▶ [Activity]
An exact repetition of all the entries that follow is required.

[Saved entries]
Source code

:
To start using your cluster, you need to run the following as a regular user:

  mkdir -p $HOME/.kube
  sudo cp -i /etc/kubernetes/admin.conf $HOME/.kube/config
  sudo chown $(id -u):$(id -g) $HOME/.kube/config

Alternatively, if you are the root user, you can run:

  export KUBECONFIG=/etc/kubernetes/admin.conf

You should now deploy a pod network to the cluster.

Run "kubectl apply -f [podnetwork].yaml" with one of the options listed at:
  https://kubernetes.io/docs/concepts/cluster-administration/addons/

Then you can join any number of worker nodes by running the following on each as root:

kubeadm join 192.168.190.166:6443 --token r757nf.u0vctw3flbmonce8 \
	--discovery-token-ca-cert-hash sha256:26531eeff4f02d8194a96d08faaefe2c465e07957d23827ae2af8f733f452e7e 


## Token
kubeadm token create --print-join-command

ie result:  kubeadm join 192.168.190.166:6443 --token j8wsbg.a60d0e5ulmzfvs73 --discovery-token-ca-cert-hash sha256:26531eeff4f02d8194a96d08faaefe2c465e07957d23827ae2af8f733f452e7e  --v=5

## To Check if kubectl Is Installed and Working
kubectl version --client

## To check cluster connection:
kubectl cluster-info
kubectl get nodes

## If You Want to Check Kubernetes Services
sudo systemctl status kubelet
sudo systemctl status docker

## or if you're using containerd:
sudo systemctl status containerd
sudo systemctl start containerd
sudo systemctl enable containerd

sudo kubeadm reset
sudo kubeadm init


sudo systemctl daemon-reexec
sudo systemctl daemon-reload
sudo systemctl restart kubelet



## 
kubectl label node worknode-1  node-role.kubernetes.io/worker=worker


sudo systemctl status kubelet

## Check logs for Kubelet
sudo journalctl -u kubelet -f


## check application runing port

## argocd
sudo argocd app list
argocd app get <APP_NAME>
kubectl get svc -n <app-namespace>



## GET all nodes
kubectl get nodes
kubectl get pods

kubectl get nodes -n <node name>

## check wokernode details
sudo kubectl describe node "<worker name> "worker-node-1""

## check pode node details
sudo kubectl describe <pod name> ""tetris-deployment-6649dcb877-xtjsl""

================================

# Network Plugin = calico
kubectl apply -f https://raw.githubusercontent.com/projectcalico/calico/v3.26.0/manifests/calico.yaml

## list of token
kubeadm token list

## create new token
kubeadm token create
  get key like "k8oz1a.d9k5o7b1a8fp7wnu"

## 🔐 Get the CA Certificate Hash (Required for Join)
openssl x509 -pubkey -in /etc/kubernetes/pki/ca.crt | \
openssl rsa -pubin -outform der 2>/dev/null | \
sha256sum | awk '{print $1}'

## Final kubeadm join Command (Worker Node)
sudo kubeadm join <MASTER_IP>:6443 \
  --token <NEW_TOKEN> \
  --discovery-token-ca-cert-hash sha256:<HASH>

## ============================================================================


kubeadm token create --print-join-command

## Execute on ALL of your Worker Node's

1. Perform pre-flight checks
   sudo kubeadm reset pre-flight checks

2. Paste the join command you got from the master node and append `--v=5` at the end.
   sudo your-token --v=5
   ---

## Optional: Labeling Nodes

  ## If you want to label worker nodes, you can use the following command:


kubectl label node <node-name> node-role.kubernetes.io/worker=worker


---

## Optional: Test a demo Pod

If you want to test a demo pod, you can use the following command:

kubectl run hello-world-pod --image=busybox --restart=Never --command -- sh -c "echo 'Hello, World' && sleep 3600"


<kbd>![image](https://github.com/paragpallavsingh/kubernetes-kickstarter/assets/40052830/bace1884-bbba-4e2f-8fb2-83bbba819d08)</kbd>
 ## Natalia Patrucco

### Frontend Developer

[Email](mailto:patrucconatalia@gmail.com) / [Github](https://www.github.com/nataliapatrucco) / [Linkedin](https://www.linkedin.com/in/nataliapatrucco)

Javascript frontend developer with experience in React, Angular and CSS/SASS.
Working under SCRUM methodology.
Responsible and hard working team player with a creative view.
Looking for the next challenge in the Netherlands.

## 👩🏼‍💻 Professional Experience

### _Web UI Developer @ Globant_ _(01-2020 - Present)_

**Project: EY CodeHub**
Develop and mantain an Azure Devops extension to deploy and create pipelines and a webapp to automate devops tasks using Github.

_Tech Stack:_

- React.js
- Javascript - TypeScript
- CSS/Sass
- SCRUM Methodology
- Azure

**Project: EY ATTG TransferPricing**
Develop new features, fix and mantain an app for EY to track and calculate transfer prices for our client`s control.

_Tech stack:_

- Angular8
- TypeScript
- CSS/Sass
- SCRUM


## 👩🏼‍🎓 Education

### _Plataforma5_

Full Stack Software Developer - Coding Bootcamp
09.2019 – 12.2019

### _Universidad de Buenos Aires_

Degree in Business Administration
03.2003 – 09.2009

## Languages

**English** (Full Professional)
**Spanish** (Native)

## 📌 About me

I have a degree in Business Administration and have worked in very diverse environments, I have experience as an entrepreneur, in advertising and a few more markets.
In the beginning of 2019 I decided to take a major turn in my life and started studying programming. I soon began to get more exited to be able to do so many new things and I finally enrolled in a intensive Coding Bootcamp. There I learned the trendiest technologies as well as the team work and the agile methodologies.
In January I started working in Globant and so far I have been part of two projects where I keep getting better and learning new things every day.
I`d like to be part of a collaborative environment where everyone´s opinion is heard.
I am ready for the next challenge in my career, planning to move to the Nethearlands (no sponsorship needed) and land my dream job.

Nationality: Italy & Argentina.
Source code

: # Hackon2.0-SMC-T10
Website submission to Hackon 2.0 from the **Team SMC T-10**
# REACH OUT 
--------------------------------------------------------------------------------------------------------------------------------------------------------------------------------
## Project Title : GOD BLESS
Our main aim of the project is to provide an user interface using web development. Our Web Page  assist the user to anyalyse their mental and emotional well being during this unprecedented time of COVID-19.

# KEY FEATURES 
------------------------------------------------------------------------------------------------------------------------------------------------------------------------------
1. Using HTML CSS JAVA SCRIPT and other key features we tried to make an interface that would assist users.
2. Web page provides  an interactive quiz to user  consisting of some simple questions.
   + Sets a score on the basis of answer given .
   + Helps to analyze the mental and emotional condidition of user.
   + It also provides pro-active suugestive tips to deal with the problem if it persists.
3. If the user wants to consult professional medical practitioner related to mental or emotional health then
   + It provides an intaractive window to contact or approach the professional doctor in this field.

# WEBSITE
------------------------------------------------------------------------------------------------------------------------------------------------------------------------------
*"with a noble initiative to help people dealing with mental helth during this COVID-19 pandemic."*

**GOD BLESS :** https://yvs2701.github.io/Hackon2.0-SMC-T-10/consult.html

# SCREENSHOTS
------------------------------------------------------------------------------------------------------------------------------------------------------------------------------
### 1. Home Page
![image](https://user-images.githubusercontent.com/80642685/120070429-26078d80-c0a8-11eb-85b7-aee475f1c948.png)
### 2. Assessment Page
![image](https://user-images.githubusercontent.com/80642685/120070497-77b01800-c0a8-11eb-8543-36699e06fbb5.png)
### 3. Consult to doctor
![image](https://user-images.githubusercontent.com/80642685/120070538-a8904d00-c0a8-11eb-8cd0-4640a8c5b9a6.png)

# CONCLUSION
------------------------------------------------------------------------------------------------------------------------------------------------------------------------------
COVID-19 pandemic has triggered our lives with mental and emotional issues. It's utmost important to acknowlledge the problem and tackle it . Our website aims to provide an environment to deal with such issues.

▶ [Exercise solution]
Source code

:
To start using your cluster, you need to run the following as a regular user:

  mkdir -p $HOME/.kube
  sudo cp -i /etc/kubernetes/admin.conf $HOME/.kube/config
  sudo chown $(id -u):$(id -g) $HOME/.kube/config

Alternatively, if you are the root user, you can run:

  export KUBECONFIG=/etc/kubernetes/admin.conf

You should now deploy a pod network to the cluster.

Run "kubectl apply -f [podnetwork].yaml" with one of the options listed at:
  https://kubernetes.io/docs/concepts/cluster-administration/addons/

Then you can join any number of worker nodes by running the following on each as root:

kubeadm join 192.168.190.166:6443 --token r757nf.u0vctw3flbmonce8 \
	--discovery-token-ca-cert-hash sha256:26531eeff4f02d8194a96d08faaefe2c465e07957d23827ae2af8f733f452e7e 


## Token
kubeadm token create --print-join-command

ie result:  kubeadm join 192.168.190.166:6443 --token j8wsbg.a60d0e5ulmzfvs73 --discovery-token-ca-cert-hash sha256:26531eeff4f02d8194a96d08faaefe2c465e07957d23827ae2af8f733f452e7e  --v=5

## To Check if kubectl Is Installed and Working
kubectl version --client

## To check cluster connection:
kubectl cluster-info
kubectl get nodes

## If You Want to Check Kubernetes Services
sudo systemctl status kubelet
sudo systemctl status docker

## or if you're using containerd:
sudo systemctl status containerd
sudo systemctl start containerd
sudo systemctl enable containerd

sudo kubeadm reset
sudo kubeadm init


sudo systemctl daemon-reexec
sudo systemctl daemon-reload
sudo systemctl restart kubelet



## 
kubectl label node worknode-1  node-role.kubernetes.io/worker=worker


sudo systemctl status kubelet

## Check logs for Kubelet
sudo journalctl -u kubelet -f


## check application runing port

## argocd
sudo argocd app list
argocd app get <APP_NAME>
kubectl get svc -n <app-namespace>



## GET all nodes
kubectl get nodes
kubectl get pods

kubectl get nodes -n <node name>

## check wokernode details
sudo kubectl describe node "<worker name> "worker-node-1""

## check pode node details
sudo kubectl describe <pod name> ""tetris-deployment-6649dcb877-xtjsl""

================================

# Network Plugin = calico
kubectl apply -f https://raw.githubusercontent.com/projectcalico/calico/v3.26.0/manifests/calico.yaml

## list of token
kubeadm token list

## create new token
kubeadm token create
  get key like "k8oz1a.d9k5o7b1a8fp7wnu"

## 🔐 Get the CA Certificate Hash (Required for Join)
openssl x509 -pubkey -in /etc/kubernetes/pki/ca.crt | \
openssl rsa -pubin -outform der 2>/dev/null | \
sha256sum | awk '{print $1}'

## Final kubeadm join Command (Worker Node)
sudo kubeadm join <MASTER_IP>:6443 \
  --token <NEW_TOKEN> \
  --discovery-token-ca-cert-hash sha256:<HASH>

## ============================================================================


kubeadm token create --print-join-command

## Execute on ALL of your Worker Node's

1. Perform pre-flight checks
   sudo kubeadm reset pre-flight checks

2. Paste the join command you got from the master node and append `--v=5` at the end.
   sudo your-token --v=5
   ---

## Optional: Labeling Nodes

  ## If you want to label worker nodes, you can use the following command:


kubectl label node <node-name> node-role.kubernetes.io/worker=worker


---

## Optional: Test a demo Pod

If you want to test a demo pod, you can use the following command:

kubectl run hello-world-pod --image=busybox --restart=Never --command -- sh -c "echo 'Hello, World' && sleep 3600"


<kbd>![image](https://github.com/paragpallavsingh/kubernetes-kickstarter/assets/40052830/bace1884-bbba-4e2f-8fb2-83bbba819d08)</kbd>
 ## Natalia Patrucco

### Frontend Developer

[Email](mailto:patrucconatalia@gmail.com) / [Github](https://www.github.com/nataliapatrucco) / [Linkedin](https://www.linkedin.com/in/nataliapatrucco)

Javascript frontend developer with experience in React, Angular and CSS/SASS.
Working under SCRUM methodology.
Responsible and hard working team player with a creative view.
Looking for the next challenge in the Netherlands.

## 👩🏼‍💻 Professional Experience

### _Web UI Developer @ Globant_ _(01-2020 - Present)_

**Project: EY CodeHub**
Develop and mantain an Azure Devops extension to deploy and create pipelines and a webapp to automate devops tasks using Github.

_Tech Stack:_

- React.js
- Javascript - TypeScript
- CSS/Sass
- SCRUM Methodology
- Azure

**Project: EY ATTG TransferPricing**
Develop new features, fix and mantain an app for EY to track and calculate transfer prices for our client`s control.

_Tech stack:_

- Angular8
- TypeScript
- CSS/Sass
- SCRUM


## 👩🏼‍🎓 Education

### _Plataforma5_

Full Stack Software Developer - Coding Bootcamp
09.2019 – 12.2019

### _Universidad de Buenos Aires_

Degree in Business Administration
03.2003 – 09.2009

## Languages

**English** (Full Professional)
**Spanish** (Native)

## 📌 About me

I have a degree in Business Administration and have worked in very diverse environments, I have experience as an entrepreneur, in advertising and a few more markets.
In the beginning of 2019 I decided to take a major turn in my life and started studying programming. I soon began to get more exited to be able to do so many new things and I finally enrolled in a intensive Coding Bootcamp. There I learned the trendiest technologies as well as the team work and the agile methodologies.
In January I started working in Globant and so far I have been part of two projects where I keep getting better and learning new things every day.
I`d like to be part of a collaborative environment where everyone´s opinion is heard.
I am ready for the next challenge in my career, planning to move to the Nethearlands (no sponsorship needed) and land my dream job.

Nationality: Italy & Argentina.
Source code

: # Hackon2.0-SMC-T10
Website submission to Hackon 2.0 from the **Team SMC T-10**
# REACH OUT 
--------------------------------------------------------------------------------------------------------------------------------------------------------------------------------
## Project Title : GOD BLESS
Our main aim of the project is to provide an user interface using web development. Our Web Page  assist the user to anyalyse their mental and emotional well being during this unprecedented time of COVID-19.

# KEY FEATURES 
------------------------------------------------------------------------------------------------------------------------------------------------------------------------------
1. Using HTML CSS JAVA SCRIPT and other key features we tried to make an interface that would assist users.
2. Web page provides  an interactive quiz to user  consisting of some simple questions.
   + Sets a score on the basis of answer given .
   + Helps to analyze the mental and emotional condidition of user.
   + It also provides pro-active suugestive tips to deal with the problem if it persists.
3. If the user wants to consult professional medical practitioner related to mental or emotional health then
   + It provides an intaractive window to contact or approach the professional doctor in this field.

# WEBSITE
------------------------------------------------------------------------------------------------------------------------------------------------------------------------------
*"with a noble initiative to help people dealing with mental helth during this COVID-19 pandemic."*

**GOD BLESS :** https://yvs2701.github.io/Hackon2.0-SMC-T-10/consult.html

# SCREENSHOTS
------------------------------------------------------------------------------------------------------------------------------------------------------------------------------
### 1. Home Page
![image](https://user-images.githubusercontent.com/80642685/120070429-26078d80-c0a8-11eb-85b7-aee475f1c948.png)
### 2. Assessment Page
![image](https://user-images.githubusercontent.com/80642685/120070497-77b01800-c0a8-11eb-8543-36699e06fbb5.png)
### 3. Consult to doctor
![image](https://user-images.githubusercontent.com/80642685/120070538-a8904d00-c0a8-11eb-8cd0-4640a8c5b9a6.png)

# CONCLUSION
------------------------------------------------------------------------------------------------------------------------------------------------------------------------------
COVID-19 pandemic has triggered our lives with mental and emotional issues. It's utmost important to acknowlledge the problem and tackle it . Our website aims to provide an environment to deal with such issues.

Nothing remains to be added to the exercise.